▸ Problem details: Check each line of the data for "Running", and copy the ones that have it.

☆ ☆ ☆ ☆ ☆ ☆ ☆

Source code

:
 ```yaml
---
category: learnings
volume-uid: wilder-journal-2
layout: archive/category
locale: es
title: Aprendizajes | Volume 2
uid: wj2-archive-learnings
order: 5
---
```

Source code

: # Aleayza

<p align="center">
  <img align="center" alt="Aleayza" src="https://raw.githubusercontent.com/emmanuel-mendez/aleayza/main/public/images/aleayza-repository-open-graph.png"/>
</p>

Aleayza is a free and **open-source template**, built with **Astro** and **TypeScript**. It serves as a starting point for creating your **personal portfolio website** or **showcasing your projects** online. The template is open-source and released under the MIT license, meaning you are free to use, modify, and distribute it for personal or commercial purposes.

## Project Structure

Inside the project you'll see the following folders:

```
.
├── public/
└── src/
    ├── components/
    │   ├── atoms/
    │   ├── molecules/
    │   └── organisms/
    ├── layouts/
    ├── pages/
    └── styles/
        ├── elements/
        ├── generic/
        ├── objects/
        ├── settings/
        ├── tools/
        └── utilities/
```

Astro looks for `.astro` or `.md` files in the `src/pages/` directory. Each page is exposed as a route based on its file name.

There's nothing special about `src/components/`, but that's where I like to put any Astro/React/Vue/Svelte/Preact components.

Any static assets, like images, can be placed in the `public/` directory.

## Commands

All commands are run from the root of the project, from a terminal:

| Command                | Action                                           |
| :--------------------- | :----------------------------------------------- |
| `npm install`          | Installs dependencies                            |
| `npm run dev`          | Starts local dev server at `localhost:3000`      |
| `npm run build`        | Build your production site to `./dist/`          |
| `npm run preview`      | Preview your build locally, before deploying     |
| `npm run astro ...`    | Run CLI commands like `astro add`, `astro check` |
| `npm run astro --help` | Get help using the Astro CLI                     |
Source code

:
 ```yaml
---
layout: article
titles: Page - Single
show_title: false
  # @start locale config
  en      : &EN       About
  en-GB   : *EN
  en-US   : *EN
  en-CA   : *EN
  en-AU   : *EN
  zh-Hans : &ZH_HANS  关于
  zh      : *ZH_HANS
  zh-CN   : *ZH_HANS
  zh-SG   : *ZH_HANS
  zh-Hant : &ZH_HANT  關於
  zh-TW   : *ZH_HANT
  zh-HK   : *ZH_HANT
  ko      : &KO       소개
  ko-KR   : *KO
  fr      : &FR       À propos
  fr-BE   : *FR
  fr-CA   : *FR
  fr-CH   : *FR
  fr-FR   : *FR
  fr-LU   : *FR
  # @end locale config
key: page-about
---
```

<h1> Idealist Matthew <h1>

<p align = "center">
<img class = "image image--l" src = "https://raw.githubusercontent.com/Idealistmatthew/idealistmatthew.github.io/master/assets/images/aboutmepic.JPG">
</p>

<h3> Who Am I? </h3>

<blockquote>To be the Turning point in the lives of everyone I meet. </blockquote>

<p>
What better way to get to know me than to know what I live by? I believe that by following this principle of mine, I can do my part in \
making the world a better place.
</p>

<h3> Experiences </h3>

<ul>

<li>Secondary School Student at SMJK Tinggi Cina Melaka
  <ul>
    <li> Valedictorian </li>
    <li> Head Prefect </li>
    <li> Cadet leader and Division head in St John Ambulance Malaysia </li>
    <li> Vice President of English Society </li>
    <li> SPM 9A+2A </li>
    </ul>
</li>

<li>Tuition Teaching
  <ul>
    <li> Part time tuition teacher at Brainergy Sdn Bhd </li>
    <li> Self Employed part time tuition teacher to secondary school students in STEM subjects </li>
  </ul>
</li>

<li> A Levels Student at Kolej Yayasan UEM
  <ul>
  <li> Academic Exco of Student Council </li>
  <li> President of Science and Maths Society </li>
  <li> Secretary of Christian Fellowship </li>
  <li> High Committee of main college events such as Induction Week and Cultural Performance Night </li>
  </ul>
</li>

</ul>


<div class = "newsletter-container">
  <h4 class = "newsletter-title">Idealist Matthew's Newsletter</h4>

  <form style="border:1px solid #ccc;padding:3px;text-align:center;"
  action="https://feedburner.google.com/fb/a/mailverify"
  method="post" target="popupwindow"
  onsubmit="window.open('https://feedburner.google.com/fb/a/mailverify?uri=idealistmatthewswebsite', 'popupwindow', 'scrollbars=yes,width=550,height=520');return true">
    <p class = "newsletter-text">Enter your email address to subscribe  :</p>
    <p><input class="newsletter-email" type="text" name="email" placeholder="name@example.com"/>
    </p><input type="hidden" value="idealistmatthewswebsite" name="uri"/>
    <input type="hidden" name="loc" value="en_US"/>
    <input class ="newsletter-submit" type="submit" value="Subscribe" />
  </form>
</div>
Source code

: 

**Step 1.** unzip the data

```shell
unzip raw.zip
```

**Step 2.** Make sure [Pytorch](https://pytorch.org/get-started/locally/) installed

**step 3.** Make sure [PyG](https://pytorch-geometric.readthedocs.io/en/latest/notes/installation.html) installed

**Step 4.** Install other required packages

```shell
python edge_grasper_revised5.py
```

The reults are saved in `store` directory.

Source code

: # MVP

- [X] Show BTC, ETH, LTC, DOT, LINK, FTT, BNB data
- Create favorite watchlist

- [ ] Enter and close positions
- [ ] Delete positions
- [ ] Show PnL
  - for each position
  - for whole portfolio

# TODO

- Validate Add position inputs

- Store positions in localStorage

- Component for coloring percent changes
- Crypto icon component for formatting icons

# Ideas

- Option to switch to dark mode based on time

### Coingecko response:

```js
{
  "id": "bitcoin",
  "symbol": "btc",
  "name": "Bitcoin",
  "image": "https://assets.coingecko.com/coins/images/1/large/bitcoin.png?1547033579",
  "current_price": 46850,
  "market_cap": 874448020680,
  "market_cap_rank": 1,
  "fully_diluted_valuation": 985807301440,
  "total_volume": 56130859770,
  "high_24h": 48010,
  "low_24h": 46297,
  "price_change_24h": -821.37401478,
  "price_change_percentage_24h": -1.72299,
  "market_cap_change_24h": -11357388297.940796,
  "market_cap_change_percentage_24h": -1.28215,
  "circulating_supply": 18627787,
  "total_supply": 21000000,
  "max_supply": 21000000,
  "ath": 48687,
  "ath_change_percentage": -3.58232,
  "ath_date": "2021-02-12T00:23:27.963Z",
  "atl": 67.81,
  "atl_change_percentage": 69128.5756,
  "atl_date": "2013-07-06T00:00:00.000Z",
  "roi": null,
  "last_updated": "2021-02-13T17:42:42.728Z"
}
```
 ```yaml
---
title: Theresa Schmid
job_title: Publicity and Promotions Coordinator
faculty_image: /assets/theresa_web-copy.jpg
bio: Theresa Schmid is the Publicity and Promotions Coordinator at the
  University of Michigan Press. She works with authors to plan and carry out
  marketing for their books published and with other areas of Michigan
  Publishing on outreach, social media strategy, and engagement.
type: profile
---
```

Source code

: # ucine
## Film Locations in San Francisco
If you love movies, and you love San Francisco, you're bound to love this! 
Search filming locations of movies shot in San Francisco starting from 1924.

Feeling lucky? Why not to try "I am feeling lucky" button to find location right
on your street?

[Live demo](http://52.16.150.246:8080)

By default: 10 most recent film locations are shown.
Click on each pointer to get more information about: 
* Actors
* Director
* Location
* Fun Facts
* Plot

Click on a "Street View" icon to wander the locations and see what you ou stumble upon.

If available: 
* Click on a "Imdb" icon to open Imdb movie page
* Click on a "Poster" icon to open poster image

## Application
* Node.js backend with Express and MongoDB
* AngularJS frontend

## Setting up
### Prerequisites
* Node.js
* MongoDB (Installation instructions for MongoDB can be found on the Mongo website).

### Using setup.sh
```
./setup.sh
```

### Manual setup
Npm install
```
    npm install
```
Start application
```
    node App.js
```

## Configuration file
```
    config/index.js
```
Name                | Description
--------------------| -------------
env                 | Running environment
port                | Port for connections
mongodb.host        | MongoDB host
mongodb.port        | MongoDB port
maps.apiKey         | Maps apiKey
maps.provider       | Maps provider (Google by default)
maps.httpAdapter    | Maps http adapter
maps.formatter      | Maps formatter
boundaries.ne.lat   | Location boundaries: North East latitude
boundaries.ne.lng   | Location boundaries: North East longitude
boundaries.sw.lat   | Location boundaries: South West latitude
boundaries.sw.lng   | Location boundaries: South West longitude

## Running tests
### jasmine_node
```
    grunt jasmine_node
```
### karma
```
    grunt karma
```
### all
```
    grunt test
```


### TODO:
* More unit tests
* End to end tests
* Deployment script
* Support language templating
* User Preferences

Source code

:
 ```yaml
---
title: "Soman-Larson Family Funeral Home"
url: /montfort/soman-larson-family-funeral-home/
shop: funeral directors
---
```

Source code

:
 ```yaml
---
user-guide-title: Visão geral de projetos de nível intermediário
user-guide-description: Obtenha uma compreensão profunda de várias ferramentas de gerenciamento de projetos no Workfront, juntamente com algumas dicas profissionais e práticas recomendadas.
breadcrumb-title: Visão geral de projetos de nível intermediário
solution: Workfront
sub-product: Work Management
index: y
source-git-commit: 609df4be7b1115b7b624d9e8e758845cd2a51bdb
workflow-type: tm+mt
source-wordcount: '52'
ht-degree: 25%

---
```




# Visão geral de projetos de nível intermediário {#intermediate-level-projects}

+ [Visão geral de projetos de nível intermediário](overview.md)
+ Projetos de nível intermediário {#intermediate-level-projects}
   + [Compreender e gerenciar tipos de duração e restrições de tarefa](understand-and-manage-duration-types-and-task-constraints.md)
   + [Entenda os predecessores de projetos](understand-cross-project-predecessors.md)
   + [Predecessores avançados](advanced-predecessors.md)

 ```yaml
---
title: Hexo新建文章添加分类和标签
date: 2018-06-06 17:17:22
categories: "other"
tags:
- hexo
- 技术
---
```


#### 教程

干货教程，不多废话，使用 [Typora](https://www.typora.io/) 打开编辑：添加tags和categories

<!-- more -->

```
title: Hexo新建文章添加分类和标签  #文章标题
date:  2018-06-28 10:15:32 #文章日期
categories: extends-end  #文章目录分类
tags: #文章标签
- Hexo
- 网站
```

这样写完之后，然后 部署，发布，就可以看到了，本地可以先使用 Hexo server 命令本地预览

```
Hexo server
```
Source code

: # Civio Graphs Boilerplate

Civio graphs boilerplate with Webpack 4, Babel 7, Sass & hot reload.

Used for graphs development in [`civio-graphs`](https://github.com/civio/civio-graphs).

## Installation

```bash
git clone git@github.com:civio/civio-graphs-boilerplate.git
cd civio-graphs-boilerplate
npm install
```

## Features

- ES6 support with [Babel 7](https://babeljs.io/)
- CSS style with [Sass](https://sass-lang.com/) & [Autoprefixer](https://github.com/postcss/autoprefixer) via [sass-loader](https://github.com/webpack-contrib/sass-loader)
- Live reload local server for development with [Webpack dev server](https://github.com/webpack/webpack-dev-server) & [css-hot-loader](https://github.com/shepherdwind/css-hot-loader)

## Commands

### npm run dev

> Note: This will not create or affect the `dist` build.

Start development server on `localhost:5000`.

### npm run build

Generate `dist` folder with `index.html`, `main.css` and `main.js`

☆ ☆ ☆ ☆ ☆ ☆ ☆

▸ Answer for the task:
env                 | Running environment
## Running tests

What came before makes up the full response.